**EXERCISE OBJECTIVE**
For the entries below, report every line that includes the word "zone".

━━━━━ WORKING DATA

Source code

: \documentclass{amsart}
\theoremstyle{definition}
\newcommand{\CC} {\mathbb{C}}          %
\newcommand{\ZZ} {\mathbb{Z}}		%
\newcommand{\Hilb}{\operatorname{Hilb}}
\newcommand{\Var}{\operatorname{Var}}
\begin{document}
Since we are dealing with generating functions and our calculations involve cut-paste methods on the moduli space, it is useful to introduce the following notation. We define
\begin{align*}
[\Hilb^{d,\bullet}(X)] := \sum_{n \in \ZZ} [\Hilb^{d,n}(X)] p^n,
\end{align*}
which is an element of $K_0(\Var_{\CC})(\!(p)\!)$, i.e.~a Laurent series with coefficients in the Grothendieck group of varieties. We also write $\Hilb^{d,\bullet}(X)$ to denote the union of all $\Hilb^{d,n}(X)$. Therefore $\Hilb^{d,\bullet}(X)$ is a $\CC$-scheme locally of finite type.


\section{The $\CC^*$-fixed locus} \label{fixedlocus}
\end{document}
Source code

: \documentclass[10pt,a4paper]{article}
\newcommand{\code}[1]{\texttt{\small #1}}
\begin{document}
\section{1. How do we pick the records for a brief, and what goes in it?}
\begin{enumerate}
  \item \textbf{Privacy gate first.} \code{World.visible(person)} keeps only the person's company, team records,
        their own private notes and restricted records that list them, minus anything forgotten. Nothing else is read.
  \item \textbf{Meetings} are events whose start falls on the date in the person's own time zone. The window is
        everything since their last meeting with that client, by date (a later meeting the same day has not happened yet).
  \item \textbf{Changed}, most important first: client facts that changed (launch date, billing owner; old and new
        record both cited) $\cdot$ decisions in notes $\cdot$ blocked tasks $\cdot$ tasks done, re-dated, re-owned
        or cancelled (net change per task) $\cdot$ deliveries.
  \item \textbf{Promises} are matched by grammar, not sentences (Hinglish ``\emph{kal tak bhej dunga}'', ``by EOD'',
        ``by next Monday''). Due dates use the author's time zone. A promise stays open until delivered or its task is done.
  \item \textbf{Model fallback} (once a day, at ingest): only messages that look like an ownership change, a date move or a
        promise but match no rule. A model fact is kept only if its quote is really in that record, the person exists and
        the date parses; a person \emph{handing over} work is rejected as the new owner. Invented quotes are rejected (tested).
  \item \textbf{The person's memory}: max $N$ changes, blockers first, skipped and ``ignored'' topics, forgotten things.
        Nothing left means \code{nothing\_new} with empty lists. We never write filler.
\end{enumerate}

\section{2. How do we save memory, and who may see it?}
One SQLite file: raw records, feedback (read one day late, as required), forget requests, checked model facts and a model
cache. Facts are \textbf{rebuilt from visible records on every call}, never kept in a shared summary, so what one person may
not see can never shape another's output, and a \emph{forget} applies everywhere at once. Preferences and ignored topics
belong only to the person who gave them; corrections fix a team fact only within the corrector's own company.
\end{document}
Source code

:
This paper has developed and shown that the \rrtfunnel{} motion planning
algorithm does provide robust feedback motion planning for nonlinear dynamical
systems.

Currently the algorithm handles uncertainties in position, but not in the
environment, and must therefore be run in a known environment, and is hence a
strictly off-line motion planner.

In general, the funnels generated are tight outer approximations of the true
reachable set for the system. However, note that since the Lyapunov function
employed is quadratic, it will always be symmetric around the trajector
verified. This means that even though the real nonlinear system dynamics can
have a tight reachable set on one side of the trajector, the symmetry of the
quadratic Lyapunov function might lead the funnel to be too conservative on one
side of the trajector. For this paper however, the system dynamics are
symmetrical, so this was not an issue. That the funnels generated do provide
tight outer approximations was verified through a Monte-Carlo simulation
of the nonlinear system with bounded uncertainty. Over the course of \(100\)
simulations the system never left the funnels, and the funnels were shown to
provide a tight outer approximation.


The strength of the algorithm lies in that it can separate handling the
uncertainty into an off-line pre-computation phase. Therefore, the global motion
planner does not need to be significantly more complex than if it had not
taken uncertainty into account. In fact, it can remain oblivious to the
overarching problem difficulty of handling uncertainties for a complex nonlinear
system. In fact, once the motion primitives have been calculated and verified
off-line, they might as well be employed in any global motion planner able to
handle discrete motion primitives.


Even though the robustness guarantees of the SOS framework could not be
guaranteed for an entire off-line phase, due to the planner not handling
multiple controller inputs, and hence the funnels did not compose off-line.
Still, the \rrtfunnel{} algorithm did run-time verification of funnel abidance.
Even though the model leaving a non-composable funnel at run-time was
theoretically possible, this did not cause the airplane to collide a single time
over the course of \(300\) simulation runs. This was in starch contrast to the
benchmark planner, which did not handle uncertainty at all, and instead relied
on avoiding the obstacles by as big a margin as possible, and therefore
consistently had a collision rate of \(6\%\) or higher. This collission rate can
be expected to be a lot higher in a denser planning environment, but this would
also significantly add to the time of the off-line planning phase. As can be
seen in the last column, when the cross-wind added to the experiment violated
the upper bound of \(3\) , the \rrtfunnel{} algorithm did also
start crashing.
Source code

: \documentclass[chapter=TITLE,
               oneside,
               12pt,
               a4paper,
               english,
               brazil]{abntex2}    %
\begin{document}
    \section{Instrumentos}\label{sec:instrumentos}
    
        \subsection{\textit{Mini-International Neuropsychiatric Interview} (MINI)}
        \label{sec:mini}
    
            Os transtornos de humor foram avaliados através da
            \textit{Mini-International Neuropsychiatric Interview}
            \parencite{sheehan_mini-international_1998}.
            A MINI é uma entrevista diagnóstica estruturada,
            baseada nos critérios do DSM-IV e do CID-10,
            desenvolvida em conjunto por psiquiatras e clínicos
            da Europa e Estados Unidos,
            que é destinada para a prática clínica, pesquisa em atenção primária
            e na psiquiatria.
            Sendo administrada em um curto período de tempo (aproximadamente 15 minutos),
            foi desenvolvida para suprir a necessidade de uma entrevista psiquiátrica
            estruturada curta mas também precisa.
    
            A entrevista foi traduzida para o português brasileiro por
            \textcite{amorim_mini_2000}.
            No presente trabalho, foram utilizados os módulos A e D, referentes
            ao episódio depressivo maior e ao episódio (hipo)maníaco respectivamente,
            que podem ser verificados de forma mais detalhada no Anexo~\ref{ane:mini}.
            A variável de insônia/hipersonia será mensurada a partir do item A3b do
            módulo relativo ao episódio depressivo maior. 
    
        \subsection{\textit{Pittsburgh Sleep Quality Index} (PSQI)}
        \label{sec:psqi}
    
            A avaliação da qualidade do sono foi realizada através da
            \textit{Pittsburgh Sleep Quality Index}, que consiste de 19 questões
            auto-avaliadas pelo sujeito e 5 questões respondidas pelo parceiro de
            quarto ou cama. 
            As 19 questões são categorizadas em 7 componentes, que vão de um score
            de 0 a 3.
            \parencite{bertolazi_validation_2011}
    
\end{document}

━━━━━━━━━━
━━━━━ WORKING DATA

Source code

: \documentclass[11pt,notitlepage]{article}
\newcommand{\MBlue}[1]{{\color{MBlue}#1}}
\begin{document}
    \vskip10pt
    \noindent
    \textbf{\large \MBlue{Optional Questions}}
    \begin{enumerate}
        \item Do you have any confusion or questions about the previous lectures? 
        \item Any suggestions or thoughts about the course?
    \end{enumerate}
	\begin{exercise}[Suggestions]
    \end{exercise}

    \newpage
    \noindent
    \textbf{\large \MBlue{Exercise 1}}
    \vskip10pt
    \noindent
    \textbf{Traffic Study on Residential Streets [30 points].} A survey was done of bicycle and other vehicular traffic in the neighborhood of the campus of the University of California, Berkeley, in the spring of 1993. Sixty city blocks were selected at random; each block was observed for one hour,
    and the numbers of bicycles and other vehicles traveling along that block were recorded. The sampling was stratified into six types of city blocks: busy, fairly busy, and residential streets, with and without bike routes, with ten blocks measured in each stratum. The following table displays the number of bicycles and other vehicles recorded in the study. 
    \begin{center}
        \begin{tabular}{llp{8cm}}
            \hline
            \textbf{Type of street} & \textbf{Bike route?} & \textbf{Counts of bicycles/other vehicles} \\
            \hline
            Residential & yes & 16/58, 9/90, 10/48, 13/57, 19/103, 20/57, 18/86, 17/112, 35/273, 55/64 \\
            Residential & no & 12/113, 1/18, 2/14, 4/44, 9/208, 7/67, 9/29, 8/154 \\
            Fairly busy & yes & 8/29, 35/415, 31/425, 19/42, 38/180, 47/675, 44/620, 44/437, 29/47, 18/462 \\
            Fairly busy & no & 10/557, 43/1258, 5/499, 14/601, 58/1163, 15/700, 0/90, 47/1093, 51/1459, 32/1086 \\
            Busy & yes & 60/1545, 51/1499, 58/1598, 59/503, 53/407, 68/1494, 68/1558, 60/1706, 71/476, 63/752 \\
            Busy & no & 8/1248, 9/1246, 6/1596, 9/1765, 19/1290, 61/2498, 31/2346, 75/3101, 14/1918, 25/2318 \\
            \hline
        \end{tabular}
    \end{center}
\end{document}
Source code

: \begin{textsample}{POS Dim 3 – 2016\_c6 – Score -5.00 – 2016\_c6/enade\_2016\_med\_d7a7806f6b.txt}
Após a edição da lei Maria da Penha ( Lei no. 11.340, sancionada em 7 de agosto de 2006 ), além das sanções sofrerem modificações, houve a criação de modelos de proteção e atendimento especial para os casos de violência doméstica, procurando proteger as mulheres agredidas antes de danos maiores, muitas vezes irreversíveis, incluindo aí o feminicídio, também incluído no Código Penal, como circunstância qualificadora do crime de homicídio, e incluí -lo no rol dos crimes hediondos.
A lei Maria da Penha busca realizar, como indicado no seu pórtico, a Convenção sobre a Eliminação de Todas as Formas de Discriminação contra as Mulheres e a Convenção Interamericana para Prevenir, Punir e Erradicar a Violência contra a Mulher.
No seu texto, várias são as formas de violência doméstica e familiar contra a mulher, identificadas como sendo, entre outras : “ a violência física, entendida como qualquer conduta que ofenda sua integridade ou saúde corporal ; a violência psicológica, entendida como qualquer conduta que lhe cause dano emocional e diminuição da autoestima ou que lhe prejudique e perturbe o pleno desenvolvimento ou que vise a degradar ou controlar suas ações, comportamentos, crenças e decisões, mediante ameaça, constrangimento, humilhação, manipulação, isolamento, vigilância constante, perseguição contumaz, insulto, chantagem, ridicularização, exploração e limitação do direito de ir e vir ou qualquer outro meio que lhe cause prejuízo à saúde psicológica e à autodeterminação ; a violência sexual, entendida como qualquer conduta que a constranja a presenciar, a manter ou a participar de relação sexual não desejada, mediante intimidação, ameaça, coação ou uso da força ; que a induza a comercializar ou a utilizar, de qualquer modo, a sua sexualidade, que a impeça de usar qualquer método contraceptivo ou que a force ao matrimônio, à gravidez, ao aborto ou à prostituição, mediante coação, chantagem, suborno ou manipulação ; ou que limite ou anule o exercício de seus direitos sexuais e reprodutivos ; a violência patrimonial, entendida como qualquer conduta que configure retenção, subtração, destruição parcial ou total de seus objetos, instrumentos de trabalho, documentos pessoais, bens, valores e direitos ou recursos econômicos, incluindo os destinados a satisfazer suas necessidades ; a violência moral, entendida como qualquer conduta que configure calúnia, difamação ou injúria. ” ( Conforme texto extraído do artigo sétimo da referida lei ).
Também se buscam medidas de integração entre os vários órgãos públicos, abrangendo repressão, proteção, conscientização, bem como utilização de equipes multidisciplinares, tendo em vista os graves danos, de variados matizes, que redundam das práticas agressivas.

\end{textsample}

━━━━━━━━━━

**SOLUTION TO THIS TASK**
  \item \textbf{Meetings} are events whose start falls on the date in the person's own time zone. The window is
        ``by next Monday''). Due dates use the author's time zone. A promise stays open until delivered or its task is done.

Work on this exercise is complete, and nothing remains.